--- PROBLEM ---
Exactly the lines starting at the line containing "1. 运行以下命令来创建基本容器注册表。 注册表名称在" and ending at the line containing "1. 运行以下命令，列出 sample/hello-world" are to be written out from the listing below, both included.
▬▬▬▬▬▬
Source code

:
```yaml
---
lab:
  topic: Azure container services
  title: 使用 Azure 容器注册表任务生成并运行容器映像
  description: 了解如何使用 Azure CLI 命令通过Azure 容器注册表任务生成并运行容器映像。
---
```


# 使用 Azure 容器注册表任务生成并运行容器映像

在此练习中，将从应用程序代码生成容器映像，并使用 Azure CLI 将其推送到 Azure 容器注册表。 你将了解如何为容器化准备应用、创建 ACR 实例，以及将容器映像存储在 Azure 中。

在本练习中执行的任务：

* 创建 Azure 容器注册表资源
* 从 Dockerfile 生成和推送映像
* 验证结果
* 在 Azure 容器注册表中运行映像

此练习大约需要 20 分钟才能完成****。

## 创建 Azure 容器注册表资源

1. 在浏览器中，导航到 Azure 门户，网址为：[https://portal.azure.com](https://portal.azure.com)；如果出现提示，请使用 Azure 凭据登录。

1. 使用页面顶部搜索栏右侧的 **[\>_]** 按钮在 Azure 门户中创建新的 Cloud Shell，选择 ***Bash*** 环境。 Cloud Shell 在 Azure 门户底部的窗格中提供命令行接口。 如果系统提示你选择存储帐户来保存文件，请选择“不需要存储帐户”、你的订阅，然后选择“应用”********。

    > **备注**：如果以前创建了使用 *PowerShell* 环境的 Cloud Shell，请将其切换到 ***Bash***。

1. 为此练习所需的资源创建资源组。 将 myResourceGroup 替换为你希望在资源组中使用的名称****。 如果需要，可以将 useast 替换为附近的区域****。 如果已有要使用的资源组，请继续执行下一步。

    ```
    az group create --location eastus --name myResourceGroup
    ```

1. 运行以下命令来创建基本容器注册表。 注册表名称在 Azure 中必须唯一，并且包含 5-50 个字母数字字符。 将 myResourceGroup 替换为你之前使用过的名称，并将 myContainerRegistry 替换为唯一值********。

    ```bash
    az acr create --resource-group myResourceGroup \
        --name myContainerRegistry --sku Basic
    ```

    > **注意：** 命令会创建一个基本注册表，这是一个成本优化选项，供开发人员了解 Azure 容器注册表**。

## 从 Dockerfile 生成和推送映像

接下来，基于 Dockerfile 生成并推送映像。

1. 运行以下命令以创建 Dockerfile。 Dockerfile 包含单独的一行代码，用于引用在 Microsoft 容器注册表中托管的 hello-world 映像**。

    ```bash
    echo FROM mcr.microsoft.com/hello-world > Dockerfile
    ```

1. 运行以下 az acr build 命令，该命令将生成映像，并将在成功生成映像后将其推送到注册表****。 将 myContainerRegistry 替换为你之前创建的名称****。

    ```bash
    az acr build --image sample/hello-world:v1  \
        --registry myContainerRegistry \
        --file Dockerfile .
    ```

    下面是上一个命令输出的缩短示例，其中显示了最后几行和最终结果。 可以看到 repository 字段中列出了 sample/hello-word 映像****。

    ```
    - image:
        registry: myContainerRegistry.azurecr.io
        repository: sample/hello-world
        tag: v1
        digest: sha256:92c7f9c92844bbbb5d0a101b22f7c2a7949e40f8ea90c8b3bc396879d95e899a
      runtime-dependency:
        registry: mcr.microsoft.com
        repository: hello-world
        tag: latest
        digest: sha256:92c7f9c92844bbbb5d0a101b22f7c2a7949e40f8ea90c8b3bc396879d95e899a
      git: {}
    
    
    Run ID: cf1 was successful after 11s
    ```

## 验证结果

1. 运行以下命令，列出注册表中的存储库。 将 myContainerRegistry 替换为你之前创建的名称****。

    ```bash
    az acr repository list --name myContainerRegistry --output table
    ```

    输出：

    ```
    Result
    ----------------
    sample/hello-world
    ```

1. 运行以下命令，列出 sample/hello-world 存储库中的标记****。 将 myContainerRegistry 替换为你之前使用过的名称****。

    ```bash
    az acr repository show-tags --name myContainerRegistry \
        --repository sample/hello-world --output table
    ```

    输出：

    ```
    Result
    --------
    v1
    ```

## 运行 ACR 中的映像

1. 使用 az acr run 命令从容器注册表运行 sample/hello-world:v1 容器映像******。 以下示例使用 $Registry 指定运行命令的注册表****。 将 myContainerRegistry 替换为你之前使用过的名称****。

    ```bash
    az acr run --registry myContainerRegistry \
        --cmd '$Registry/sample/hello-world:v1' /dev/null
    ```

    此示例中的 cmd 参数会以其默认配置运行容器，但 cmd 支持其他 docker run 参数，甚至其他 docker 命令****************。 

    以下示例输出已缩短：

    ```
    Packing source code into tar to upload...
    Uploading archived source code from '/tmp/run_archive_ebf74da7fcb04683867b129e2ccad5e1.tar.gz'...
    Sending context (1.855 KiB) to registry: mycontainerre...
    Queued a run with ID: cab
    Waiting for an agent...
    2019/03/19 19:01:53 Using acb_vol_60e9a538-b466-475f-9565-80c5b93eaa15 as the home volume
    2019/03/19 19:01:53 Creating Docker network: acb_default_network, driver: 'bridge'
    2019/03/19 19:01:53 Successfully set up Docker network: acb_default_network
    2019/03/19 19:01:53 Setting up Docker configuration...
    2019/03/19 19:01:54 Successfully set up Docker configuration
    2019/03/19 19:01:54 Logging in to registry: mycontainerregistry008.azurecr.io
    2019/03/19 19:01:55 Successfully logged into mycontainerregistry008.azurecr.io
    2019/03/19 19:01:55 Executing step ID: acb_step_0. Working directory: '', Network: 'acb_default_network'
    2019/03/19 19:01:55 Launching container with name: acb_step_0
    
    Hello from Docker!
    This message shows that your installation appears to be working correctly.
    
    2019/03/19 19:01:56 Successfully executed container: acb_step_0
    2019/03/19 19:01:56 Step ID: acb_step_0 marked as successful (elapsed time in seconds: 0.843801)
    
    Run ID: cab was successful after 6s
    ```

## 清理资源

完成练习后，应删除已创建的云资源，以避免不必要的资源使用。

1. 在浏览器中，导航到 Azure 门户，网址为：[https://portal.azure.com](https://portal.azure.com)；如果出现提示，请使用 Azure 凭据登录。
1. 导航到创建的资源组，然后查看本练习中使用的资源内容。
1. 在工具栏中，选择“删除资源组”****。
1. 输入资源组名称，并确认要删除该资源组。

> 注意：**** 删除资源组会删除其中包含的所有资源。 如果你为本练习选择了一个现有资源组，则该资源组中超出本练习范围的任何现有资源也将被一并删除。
▬▬▬▬▬▬
--- TASK RESPONSE ---
1. 运行以下命令来创建基本容器注册表。 注册表名称在 Azure 中必须唯一，并且包含 5-50 个字母数字字符。 将 myResourceGroup 替换为你之前使用过的名称，并将 myContainerRegistry 替换为唯一值********。

    ```bash
    az acr create --resource-group myResourceGroup \
        --name myContainerRegistry --sku Basic
    ```

    > **注意：** 命令会创建一个基本注册表，这是一个成本优化选项，供开发人员了解 Azure 容器注册表**。

## 从 Dockerfile 生成和推送映像

接下来，基于 Dockerfile 生成并推送映像。

1. 运行以下命令以创建 Dockerfile。 Dockerfile 包含单独的一行代码，用于引用在 Microsoft 容器注册表中托管的 hello-world 映像**。

    ```bash
    echo FROM mcr.microsoft.com/hello-world > Dockerfile
    ```

1. 运行以下 az acr build 命令，该命令将生成映像，并将在成功生成映像后将其推送到注册表****。 将 myContainerRegistry 替换为你之前创建的名称****。

    ```bash
    az acr build --image sample/hello-world:v1  \
        --registry myContainerRegistry \
        --file Dockerfile .
    ```

    下面是上一个命令输出的缩短示例，其中显示了最后几行和最终结果。 可以看到 repository 字段中列出了 sample/hello-word 映像****。

    ```
    - image:
        registry: myContainerRegistry.azurecr.io
        repository: sample/hello-world
        tag: v1
        digest: sha256:92c7f9c92844bbbb5d0a101b22f7c2a7949e40f8ea90c8b3bc396879d95e899a
      runtime-dependency:
        registry: mcr.microsoft.com
        repository: hello-world
        tag: latest
        digest: sha256:92c7f9c92844bbbb5d0a101b22f7c2a7949e40f8ea90c8b3bc396879d95e899a
      git: {}
    
    
    Run ID: cf1 was successful after 11s
    ```

## 验证结果

1. 运行以下命令，列出注册表中的存储库。 将 myContainerRegistry 替换为你之前创建的名称****。

    ```bash
    az acr repository list --name myContainerRegistry --output table
    ```

    输出：

    ```
    Result
    ----------------
    sample/hello-world
    ```

1. 运行以下命令，列出 sample/hello-world 存储库中的标记****。 将 myContainerRegistry 替换为你之前使用过的名称****。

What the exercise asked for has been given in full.